Hadislerin üçüncü nevii azizdir. Aziz ikiden az kimselerin ikiden az kimselerden rivâyet etmemesidir. Haberin bu şekilde isimlendirilmesi, ya az bulunduğu içindir, yahutta başka isnadla geldiği için kuvvetlenmesi dolayısıyladır.

Aziz, bazılarının iddiası hilafına, sahih hadisin şartı değildir. Bu iddianın sahibi mutezileden Ebu Ali Cubbaidir ve Hakim Ebu Abdillah’ın “Ulumu’l-Hadis” adlı kitabındaki şu sözü buna işaret eder:

“Sahih, kendisinden cehalet ismi zail olmuş sahabinin rivâyet etmesi olup; şehadet üzerine şehadet misali, haber bize ulaşıncaya kadar hadis ehlinin aldığı iki râvisi olan haberdir.”
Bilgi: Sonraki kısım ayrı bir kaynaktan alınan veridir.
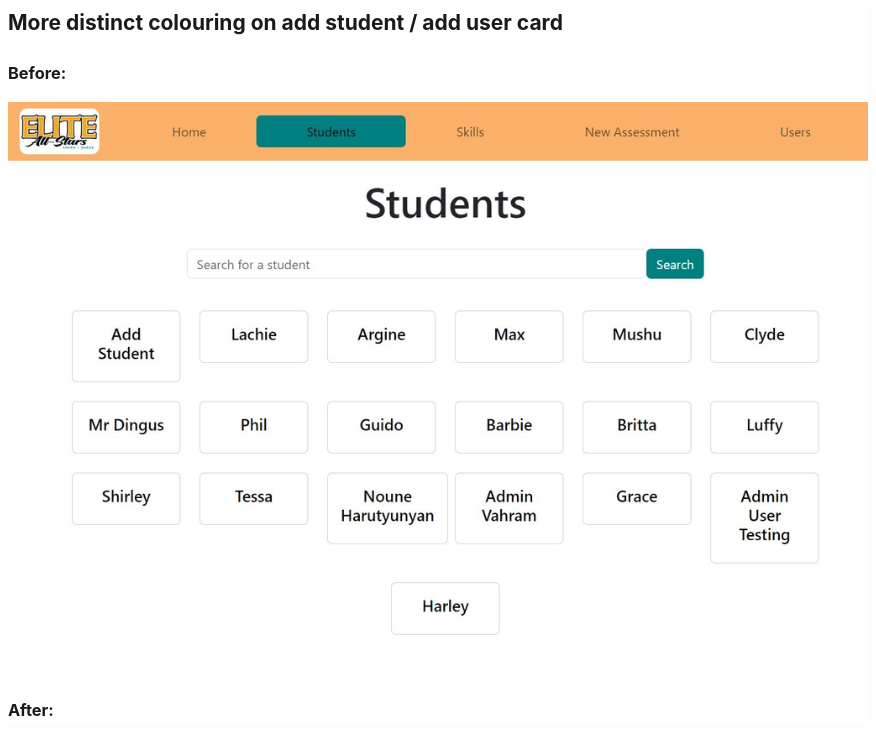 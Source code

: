 ## More distinct colouring on add student / add user card

### Before: 
![Add Student/User button before](./docs/changes/addBefore.jpg)
### After:  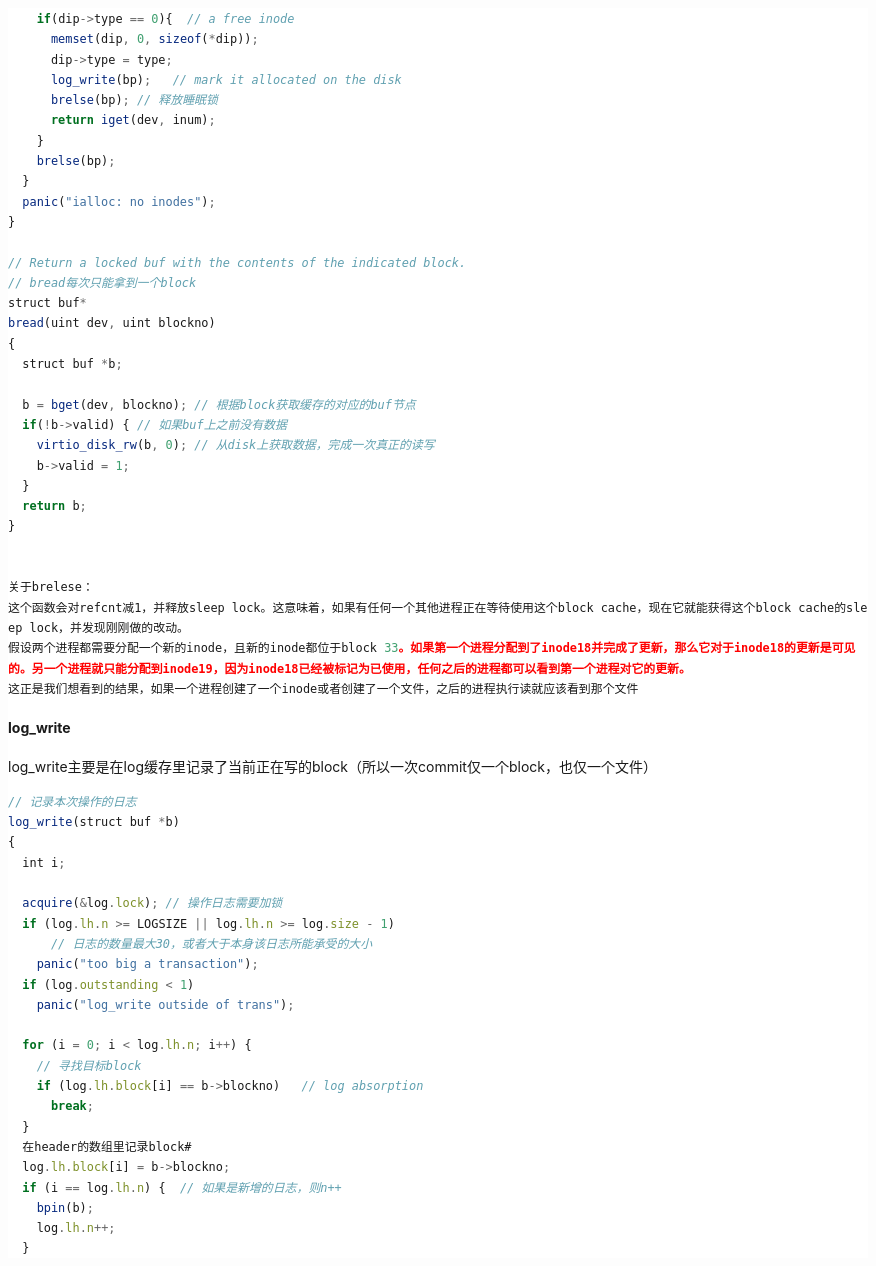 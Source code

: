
```JavaScript
    if(dip->type == 0){  // a free inode
      memset(dip, 0, sizeof(*dip));
      dip->type = type;
      log_write(bp);   // mark it allocated on the disk
      brelse(bp); // 释放睡眠锁
      return iget(dev, inum);
    }   
    brelse(bp);
  }
  panic("ialloc: no inodes");
}

// Return a locked buf with the contents of the indicated block.
// bread每次只能拿到一个block
struct buf*
bread(uint dev, uint blockno)
{
  struct buf *b; 

  b = bget(dev, blockno); // 根据block获取缓存的对应的buf节点
  if(!b->valid) { // 如果buf上之前没有数据
    virtio_disk_rw(b, 0); // 从disk上获取数据，完成一次真正的读写
    b->valid = 1;
  }
  return b;
}


关于brelese：
这个函数会对refcnt减1，并释放sleep lock。这意味着，如果有任何一个其他进程正在等待使用这个block cache，现在它就能获得这个block cache的sleep lock，并发现刚刚做的改动。
假设两个进程都需要分配一个新的inode，且新的inode都位于block 33。如果第一个进程分配到了inode18并完成了更新，那么它对于inode18的更新是可见的。另一个进程就只能分配到inode19，因为inode18已经被标记为已使用，任何之后的进程都可以看到第一个进程对它的更新。
这正是我们想看到的结果，如果一个进程创建了一个inode或者创建了一个文件，之后的进程执行读就应该看到那个文件
```

#### log_write

log_write主要是在log缓存里记录了当前正在写的block（所以一次commit仅一个block，也仅一个文件）

```JavaScript
// 记录本次操作的日志
log_write(struct buf *b)
{
  int i;

  acquire(&log.lock); // 操作日志需要加锁
  if (log.lh.n >= LOGSIZE || log.lh.n >= log.size - 1)
      // 日志的数量最大30，或者大于本身该日志所能承受的大小
    panic("too big a transaction");
  if (log.outstanding < 1) 
    panic("log_write outside of trans");

  for (i = 0; i < log.lh.n; i++) {
    // 寻找目标block
    if (log.lh.block[i] == b->blockno)   // log absorption
      break;
  }
  在header的数组里记录block#
  log.lh.block[i] = b->blockno;
  if (i == log.lh.n) {  // 如果是新增的日志，则n++
    bpin(b);
    log.lh.n++;
  }
``` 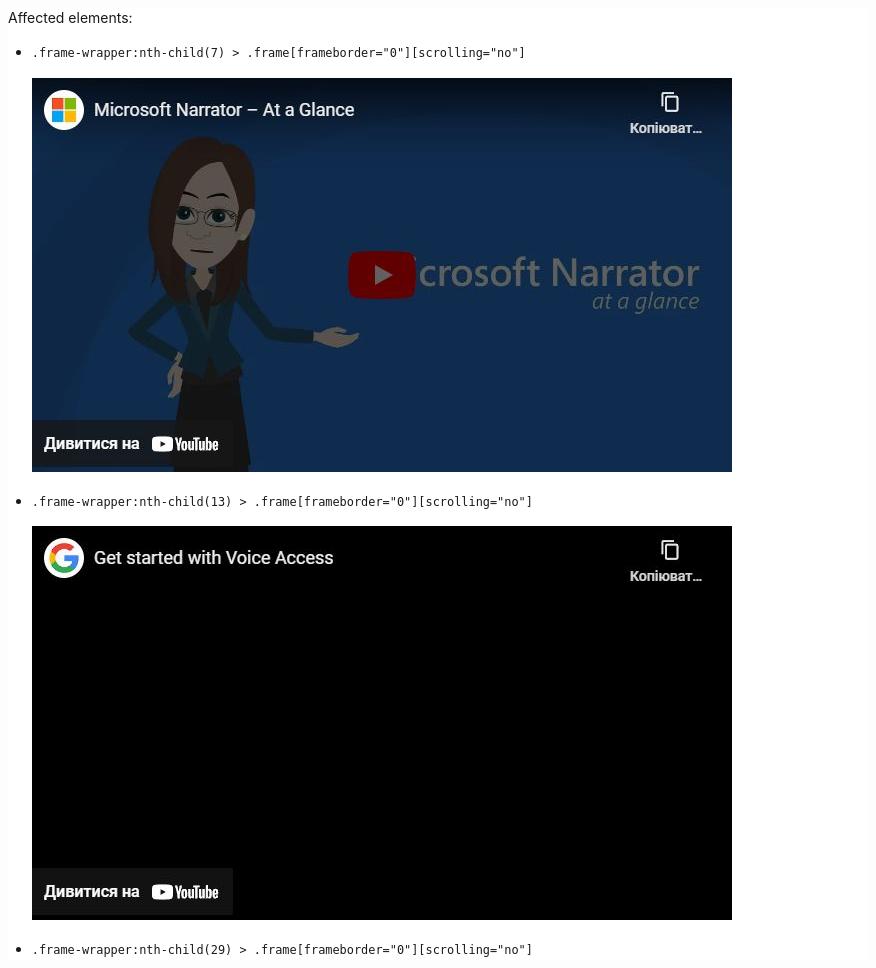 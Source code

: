 Affected elements:

- `.frame-wrapper:nth-child(7) > .frame[frameborder="0"][scrolling="no"]`

	![screenshot](screenshots/27-0.jpg)
- `.frame-wrapper:nth-child(13) > .frame[frameborder="0"][scrolling="no"]`

	![screenshot](screenshots/28-0.jpg)
- `.frame-wrapper:nth-child(29) > .frame[frameborder="0"][scrolling="no"]`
Kadı Ebu Bekr İbn Arabi, Buhârî şerhinde, hadisin en az iki râvisi olması keyfiyetini Buhârî’nin şartı olarak ileri sürmüş ve bu yüzden üzerine vaki olacak bir itiraza da, düşünmeye değer şu cevabı vermiştir:

“Ameller ancak niyetlere göredir” hadisinin ferddir, çünkü onu Ömer İbnu’l-Hattab’tan başkasının rivâyet etmediği, Ömer’den de yalnız Alkame’nin naklettiği söylenirse deriz ki:

Ömer, bu hadisi minberde iken sahabenin huzurun dairad etmiştir. Eğer sahebe, hadisi bilmemiş olsalardı inkar ederlerdi.
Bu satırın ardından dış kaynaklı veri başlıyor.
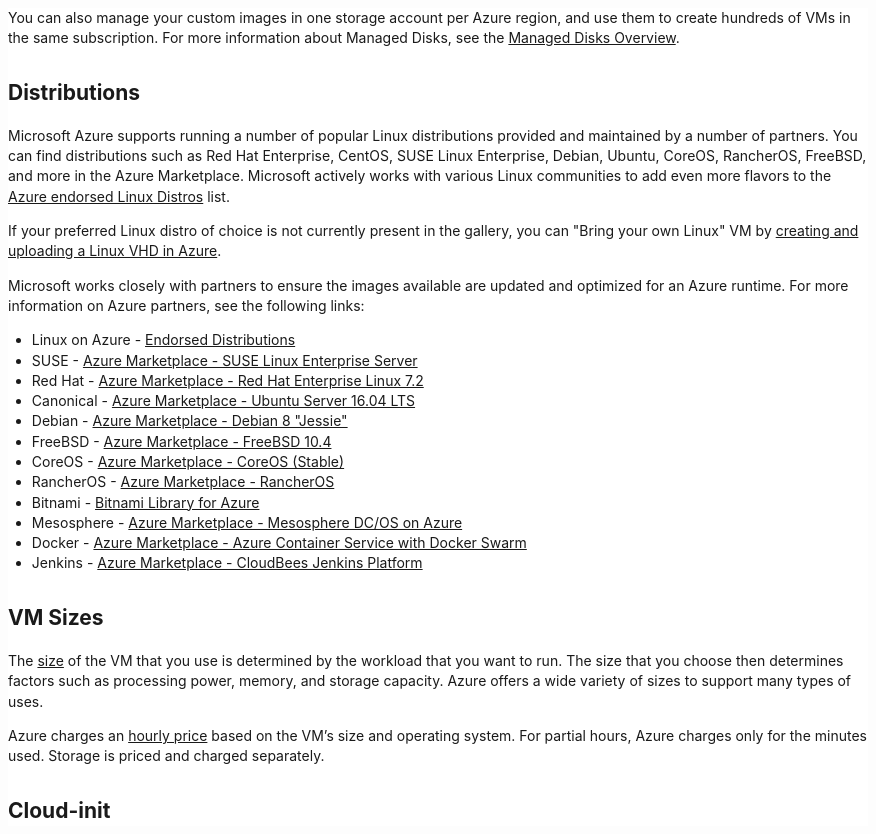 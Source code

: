 You can also manage your custom images in one storage account per Azure region, and use them to create hundreds of VMs in the same subscription. For more information about Managed Disks, see the [Managed Disks Overview](../linux/managed-disks-overview.md).

## Distributions 
Microsoft Azure supports running a number of popular Linux distributions provided and maintained by a number of partners.  You can find distributions such as Red Hat Enterprise, CentOS, SUSE Linux Enterprise, Debian, Ubuntu, CoreOS, RancherOS, FreeBSD, and more in the Azure Marketplace. Microsoft actively works with various Linux communities to add even more flavors to the [Azure endorsed Linux Distros](endorsed-distros.md) list.

If your preferred Linux distro of choice is not currently present in the gallery, you can "Bring your own Linux" VM by [creating and uploading a Linux VHD in Azure](create-upload-generic.md).

Microsoft works closely with partners to ensure the images available are updated and optimized for an Azure runtime.  For more information on Azure partners, see the following links:

* Linux on Azure - [Endorsed Distributions](endorsed-distros.md)
* SUSE - [Azure Marketplace - SUSE Linux Enterprise Server](https://azuremarketplace.microsoft.com/marketplace/apps/SUSE.SLES?tab=Overview)
* Red Hat - [Azure Marketplace - Red Hat Enterprise Linux 7.2](https://azure.microsoft.com/marketplace/partners/redhat/redhatenterpriselinux72/)
* Canonical - [Azure Marketplace - Ubuntu Server 16.04 LTS](https://azure.microsoft.com/marketplace/partners/canonical/ubuntuserver1604lts/)
* Debian - [Azure Marketplace - Debian 8 "Jessie"](https://azure.microsoft.com/marketplace/partners/credativ/debian8/)
* FreeBSD - [Azure Marketplace - FreeBSD 10.4](https://azuremarketplace.microsoft.com/marketplace/apps/Microsoft.FreeBSD104)
* CoreOS - [Azure Marketplace - CoreOS (Stable)](https://azure.microsoft.com/marketplace/partners/coreos/coreosstable/)
* RancherOS - [Azure Marketplace - RancherOS](https://azure.microsoft.com/marketplace/partners/rancher/rancheros/)
* Bitnami - [Bitnami Library for Azure](https://azure.bitnami.com/)
* Mesosphere - [Azure Marketplace - Mesosphere DC/OS on Azure](https://azure.microsoft.com/marketplace/partners/mesosphere/dcosdcos/)
* Docker - [Azure Marketplace - Azure Container Service with Docker Swarm](https://azure.microsoft.com/marketplace/partners/microsoft/acsswarms/)
* Jenkins - [Azure Marketplace - CloudBees Jenkins Platform](https://azuremarketplace.microsoft.com/en-us/marketplace/apps/cloudbees.cloudbees-core-contact)

## VM Sizes
The [size](sizes.md) of the VM that you use is determined by the workload that you want to run. The size that you choose then determines factors such as processing power, memory, and storage capacity. Azure offers a wide variety of sizes to support many types of uses.

Azure charges an [hourly price](https://azure.microsoft.com/pricing/details/virtual-machines/linux/) based on the VM’s size and operating system. For partial hours, Azure charges only for the minutes used. Storage is priced and charged separately.

## Cloud-init 
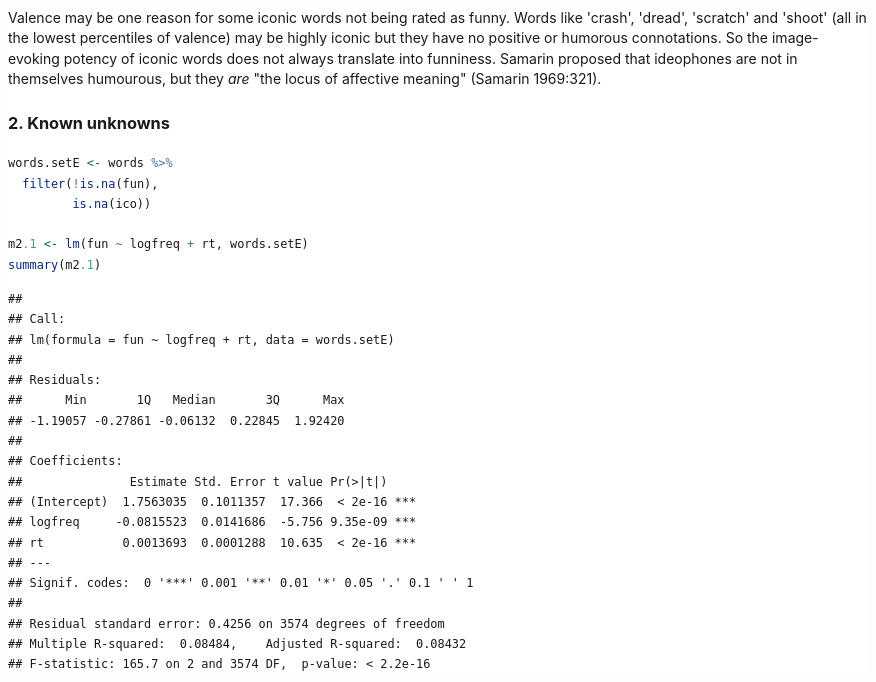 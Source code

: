 Valence may be one reason for some iconic words not being rated as funny. Words like 'crash', 'dread', 'scratch' and 'shoot' (all in the lowest percentiles of valence) may be highly iconic but they have no positive or humorous connotations. So the image-evoking potency of iconic words does not always translate into funniness. Samarin proposed that ideophones are not in themselves humourous, but they *are* "the locus of affective meaning" (Samarin 1969:321).

### 2. Known unknowns

``` r
words.setE <- words %>%
  filter(!is.na(fun),
         is.na(ico))

m2.1 <- lm(fun ~ logfreq + rt, words.setE)
summary(m2.1)
```

    ## 
    ## Call:
    ## lm(formula = fun ~ logfreq + rt, data = words.setE)
    ## 
    ## Residuals:
    ##      Min       1Q   Median       3Q      Max 
    ## -1.19057 -0.27861 -0.06132  0.22845  1.92420 
    ## 
    ## Coefficients:
    ##               Estimate Std. Error t value Pr(>|t|)    
    ## (Intercept)  1.7563035  0.1011357  17.366  < 2e-16 ***
    ## logfreq     -0.0815523  0.0141686  -5.756 9.35e-09 ***
    ## rt           0.0013693  0.0001288  10.635  < 2e-16 ***
    ## ---
    ## Signif. codes:  0 '***' 0.001 '**' 0.01 '*' 0.05 '.' 0.1 ' ' 1
    ## 
    ## Residual standard error: 0.4256 on 3574 degrees of freedom
    ## Multiple R-squared:  0.08484,    Adjusted R-squared:  0.08432 
    ## F-statistic: 165.7 on 2 and 3574 DF,  p-value: < 2.2e-16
Kadı bu cevabını takiben şu itirazı ileri sürmüştür. Sahabenin hadisi inkar etmemeleri, yahut bunu sükut ile karşılamaları, onu başkalarından da işitmiş olmalarını gerektirmez. Bu, Ömer İbnu’l-Hattab hakkında doğru olsa bile, yani sahabenin, hutbede irad ettiği hadisi inkar etmemelerinden, onu daha önceden bildikleri neticesini çıkarmak bile, “Alkame’nin Ömer’den, sonra Muhammed İbn İbrahim’in Alkame’den sonra da Yahya İbn Sa’id’in Muhammed İbn İbrahim’den rivâyetlerinde vaki olan teferrüdlerini bu cevap halletmez. Çünkü mezkur hadisin rivâyetinde, bu râvilerin şeyhlerinden teferrüdü muhaddisler arasında sahih ve maruftur. Bu itiraza cevap olarak, teferrüd eden râviler için mutabaat bulunduğu ileri sürülse bile, zayıflıkları dolayısıyla itibar edilmez. Hasılı, Kadı Ebubekr İbn Arabi’nin cevabı mezkur itirazı karşılamaya kafi gelmediği gibi, Ömer’in hadisinden maada Buhârî’nin Sahih’inde bulunup da râvileri tek kalmış hadislerde de tam bir cevap teşkil etmez. İbni Ruşeyd, bu konuda şöyle demiştir:

Buhârî’nin, kitabında ihraç ettiği hadisler için en az iki râvi tarafından rivâyet edilmesini şart koştuğu yolunda Kadı Ebubekr tarafından ileri sürülen iddianın batıl olduğuna Sahih’te mezkur ilk hadisin delaleti kafidir.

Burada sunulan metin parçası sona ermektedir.